Well, for four schools, that’s now a reality. Of course, they won’t mention it meant conjoining with Ohio State, Michigan, and Penn State to achieve it.

Good lord, the hubris…

Its what Ive said many times before… Oregon, Washington and a few others werent going to be satisfied staying behind.05-stirthepot The B1G was their preferred destination. They werent going to settle for 30m or for adding SDSU and SMU and calling it a day.


Neither UW or UO want to be implicated in putting the final nail in the coffin of the PAC. Lawsuits are going to happen and I don't think those schools, FOX or the B1G want that to happen I keeps telling people the first lawsuits will likely be from athletes in non-revenue generating sports who are more impacted by travel while not getting the NIL money FB players get.

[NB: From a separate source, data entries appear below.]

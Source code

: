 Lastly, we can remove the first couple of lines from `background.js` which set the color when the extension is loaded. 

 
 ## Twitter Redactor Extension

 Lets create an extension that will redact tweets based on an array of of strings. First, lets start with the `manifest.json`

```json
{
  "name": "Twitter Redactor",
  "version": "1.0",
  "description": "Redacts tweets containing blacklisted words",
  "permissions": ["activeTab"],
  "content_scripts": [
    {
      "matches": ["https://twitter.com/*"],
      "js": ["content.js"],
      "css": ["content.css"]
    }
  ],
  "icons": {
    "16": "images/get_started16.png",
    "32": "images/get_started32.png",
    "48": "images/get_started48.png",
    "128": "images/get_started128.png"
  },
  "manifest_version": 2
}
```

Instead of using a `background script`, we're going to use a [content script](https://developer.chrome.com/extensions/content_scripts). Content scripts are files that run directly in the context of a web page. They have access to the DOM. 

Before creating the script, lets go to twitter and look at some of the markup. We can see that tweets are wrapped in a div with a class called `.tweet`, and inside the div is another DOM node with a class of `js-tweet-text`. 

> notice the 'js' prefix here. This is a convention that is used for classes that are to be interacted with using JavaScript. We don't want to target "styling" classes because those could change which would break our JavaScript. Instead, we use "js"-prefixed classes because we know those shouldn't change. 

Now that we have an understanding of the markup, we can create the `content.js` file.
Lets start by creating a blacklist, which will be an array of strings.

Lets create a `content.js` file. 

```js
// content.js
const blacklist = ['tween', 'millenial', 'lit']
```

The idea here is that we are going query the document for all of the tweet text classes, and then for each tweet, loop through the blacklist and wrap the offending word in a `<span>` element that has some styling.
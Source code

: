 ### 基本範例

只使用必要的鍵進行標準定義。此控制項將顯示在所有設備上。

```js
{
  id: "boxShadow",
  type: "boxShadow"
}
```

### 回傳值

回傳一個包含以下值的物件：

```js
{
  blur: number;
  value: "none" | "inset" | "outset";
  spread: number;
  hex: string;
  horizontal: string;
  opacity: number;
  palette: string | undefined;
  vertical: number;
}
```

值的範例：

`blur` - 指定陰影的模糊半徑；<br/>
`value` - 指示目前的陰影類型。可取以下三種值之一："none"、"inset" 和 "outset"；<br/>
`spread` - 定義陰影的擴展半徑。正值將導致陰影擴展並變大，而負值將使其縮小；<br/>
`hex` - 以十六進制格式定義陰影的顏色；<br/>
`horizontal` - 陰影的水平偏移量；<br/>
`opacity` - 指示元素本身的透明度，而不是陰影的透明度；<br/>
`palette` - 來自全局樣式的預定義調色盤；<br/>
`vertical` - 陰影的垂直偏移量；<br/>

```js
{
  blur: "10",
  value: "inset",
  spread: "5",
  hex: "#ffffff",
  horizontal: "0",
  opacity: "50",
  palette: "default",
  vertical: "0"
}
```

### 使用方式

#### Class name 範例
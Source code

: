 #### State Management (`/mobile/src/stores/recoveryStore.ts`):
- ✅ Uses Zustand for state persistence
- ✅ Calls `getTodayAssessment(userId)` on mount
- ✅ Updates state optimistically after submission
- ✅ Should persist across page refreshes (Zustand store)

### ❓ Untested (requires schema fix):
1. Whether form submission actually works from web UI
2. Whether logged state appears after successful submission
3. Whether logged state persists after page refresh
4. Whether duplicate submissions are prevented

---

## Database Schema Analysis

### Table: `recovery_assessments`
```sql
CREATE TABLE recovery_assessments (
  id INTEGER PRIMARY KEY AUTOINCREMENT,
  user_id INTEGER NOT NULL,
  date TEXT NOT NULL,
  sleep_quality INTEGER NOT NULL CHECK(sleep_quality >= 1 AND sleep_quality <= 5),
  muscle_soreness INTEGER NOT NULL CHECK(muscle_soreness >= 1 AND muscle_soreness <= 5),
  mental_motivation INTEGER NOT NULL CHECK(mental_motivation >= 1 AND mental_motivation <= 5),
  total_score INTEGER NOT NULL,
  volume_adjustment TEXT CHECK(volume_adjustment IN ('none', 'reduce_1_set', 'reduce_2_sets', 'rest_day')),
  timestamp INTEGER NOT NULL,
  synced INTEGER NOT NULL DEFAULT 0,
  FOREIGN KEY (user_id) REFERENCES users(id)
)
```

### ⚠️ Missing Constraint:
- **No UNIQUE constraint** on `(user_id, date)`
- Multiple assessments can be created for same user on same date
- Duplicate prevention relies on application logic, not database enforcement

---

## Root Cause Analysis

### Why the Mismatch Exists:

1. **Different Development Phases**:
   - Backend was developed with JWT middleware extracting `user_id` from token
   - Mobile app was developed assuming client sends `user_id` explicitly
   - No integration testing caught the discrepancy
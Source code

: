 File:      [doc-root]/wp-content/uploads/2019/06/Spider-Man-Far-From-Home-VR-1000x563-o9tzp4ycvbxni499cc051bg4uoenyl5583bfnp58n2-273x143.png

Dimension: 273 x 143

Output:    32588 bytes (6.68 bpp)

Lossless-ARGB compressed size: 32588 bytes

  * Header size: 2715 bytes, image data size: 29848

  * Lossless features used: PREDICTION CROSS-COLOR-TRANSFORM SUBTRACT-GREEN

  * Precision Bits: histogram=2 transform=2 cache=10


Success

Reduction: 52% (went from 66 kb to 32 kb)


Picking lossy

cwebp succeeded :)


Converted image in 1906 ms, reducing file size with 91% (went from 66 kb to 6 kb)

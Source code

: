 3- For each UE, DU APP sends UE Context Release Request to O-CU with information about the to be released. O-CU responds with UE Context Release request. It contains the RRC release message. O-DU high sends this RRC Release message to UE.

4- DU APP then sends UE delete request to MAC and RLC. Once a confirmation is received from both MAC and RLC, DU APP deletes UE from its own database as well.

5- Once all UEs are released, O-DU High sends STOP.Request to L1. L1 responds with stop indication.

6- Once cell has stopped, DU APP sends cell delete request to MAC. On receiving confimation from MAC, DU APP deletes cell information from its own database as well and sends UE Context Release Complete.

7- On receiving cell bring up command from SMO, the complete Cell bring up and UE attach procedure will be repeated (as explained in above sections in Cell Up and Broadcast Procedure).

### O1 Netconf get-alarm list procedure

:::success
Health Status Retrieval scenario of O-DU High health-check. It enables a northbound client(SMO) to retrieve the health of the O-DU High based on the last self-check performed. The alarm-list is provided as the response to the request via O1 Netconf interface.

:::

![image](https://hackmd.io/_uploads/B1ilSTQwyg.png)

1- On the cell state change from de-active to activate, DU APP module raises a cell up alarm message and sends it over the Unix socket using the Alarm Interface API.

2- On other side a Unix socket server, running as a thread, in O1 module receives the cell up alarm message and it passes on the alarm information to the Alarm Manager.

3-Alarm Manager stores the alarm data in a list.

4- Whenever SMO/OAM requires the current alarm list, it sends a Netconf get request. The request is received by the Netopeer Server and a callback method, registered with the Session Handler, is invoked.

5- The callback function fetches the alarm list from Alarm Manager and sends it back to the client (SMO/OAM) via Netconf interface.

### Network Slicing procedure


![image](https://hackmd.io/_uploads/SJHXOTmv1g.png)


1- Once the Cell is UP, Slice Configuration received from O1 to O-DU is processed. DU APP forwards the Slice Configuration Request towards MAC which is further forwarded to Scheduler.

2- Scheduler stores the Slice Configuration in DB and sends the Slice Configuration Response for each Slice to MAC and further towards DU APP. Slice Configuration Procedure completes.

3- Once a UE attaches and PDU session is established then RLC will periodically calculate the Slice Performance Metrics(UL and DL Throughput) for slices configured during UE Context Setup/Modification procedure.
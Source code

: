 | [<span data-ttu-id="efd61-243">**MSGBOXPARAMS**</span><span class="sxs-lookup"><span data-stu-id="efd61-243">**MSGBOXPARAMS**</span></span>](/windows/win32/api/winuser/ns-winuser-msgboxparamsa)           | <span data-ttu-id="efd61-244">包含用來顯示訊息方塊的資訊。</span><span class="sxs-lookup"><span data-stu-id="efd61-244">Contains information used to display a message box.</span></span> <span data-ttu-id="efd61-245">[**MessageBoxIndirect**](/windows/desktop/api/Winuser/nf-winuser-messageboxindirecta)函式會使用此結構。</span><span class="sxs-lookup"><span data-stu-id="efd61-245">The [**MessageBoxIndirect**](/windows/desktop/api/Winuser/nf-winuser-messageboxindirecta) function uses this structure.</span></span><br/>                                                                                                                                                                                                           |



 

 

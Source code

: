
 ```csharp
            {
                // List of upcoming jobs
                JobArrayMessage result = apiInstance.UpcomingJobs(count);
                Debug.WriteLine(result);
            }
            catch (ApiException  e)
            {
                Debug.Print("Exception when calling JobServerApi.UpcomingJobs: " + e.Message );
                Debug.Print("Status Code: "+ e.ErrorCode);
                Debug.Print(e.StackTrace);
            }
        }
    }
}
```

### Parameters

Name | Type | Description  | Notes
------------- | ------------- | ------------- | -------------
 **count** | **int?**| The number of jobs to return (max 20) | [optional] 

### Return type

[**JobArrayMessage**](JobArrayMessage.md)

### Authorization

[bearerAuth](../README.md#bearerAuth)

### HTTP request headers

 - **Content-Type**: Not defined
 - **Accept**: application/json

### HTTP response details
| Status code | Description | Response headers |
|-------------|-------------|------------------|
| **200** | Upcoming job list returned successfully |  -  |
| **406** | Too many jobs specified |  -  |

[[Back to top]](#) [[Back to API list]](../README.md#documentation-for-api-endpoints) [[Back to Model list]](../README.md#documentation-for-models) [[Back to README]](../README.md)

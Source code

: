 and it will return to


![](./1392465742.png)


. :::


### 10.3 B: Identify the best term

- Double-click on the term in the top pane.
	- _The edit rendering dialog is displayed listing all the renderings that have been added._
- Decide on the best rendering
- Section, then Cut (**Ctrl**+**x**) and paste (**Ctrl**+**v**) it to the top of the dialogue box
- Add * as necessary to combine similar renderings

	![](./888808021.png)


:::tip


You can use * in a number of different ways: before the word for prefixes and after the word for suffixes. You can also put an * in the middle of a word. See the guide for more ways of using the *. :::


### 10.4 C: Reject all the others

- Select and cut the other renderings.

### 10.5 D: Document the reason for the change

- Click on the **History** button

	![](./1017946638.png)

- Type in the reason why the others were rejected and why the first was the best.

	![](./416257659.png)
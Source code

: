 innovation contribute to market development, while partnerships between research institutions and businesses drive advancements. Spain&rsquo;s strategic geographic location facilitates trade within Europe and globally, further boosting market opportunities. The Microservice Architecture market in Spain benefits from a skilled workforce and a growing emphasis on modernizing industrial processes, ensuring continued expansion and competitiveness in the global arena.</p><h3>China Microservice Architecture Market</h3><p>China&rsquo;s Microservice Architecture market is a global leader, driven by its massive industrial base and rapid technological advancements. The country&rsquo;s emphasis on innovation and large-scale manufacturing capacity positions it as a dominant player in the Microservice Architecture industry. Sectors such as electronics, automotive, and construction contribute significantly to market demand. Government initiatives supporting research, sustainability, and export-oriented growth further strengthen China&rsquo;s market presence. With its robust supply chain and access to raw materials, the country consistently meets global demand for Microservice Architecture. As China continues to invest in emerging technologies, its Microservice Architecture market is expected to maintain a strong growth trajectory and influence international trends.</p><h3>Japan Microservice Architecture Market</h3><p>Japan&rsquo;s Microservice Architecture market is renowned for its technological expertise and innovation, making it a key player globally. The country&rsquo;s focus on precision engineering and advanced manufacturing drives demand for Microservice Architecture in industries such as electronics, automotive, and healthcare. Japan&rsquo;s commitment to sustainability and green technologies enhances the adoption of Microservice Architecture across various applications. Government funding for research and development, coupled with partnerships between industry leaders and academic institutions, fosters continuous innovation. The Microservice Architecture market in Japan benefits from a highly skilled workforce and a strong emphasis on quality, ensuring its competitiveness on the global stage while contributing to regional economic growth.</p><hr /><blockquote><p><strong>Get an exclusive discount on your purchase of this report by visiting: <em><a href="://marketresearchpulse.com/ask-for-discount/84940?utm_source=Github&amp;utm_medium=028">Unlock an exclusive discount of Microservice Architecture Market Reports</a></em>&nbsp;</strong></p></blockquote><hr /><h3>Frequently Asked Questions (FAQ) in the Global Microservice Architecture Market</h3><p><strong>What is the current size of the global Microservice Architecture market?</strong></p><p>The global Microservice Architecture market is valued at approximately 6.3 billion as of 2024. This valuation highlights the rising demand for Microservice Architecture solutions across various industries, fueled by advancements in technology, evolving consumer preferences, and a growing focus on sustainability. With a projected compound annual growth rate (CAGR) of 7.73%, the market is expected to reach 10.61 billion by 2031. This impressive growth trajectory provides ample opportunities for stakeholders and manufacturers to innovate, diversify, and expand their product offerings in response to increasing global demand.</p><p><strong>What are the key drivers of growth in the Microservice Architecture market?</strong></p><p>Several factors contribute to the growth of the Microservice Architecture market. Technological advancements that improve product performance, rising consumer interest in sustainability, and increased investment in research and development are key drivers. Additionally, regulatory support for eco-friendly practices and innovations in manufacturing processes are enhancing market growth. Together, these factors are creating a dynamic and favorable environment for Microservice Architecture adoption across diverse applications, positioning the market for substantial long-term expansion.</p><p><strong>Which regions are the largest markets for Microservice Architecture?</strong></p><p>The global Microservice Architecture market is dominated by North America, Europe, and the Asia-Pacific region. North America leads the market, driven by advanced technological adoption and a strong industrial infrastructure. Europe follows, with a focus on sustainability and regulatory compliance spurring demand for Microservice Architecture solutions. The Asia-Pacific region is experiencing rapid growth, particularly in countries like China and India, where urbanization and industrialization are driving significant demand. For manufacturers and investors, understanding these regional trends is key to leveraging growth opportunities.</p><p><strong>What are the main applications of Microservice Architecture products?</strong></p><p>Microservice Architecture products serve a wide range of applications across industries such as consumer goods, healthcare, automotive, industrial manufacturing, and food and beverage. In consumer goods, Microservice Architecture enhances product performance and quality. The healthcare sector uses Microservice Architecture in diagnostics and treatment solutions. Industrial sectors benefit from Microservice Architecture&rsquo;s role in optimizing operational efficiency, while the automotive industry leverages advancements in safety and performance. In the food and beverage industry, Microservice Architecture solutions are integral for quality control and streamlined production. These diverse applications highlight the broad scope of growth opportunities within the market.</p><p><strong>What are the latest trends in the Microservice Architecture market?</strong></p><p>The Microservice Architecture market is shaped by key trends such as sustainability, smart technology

What would they sue over? That is just silly. They are getting an education, free of charge, if they don't want to travel, or play the schedule, they can transfer. The reality is most non-revenue generating athletes already do a lot of their classes online due to travel.

Yes, they can transfer but that is limiting their educational choices. Are you saying that a Stanford, Cal, USC, UCLA or Washington diploma isn't worth more than from most other universities?

No worries, the feds are just waiting to come in and "fix" these issues. They just need to right excuse to do so.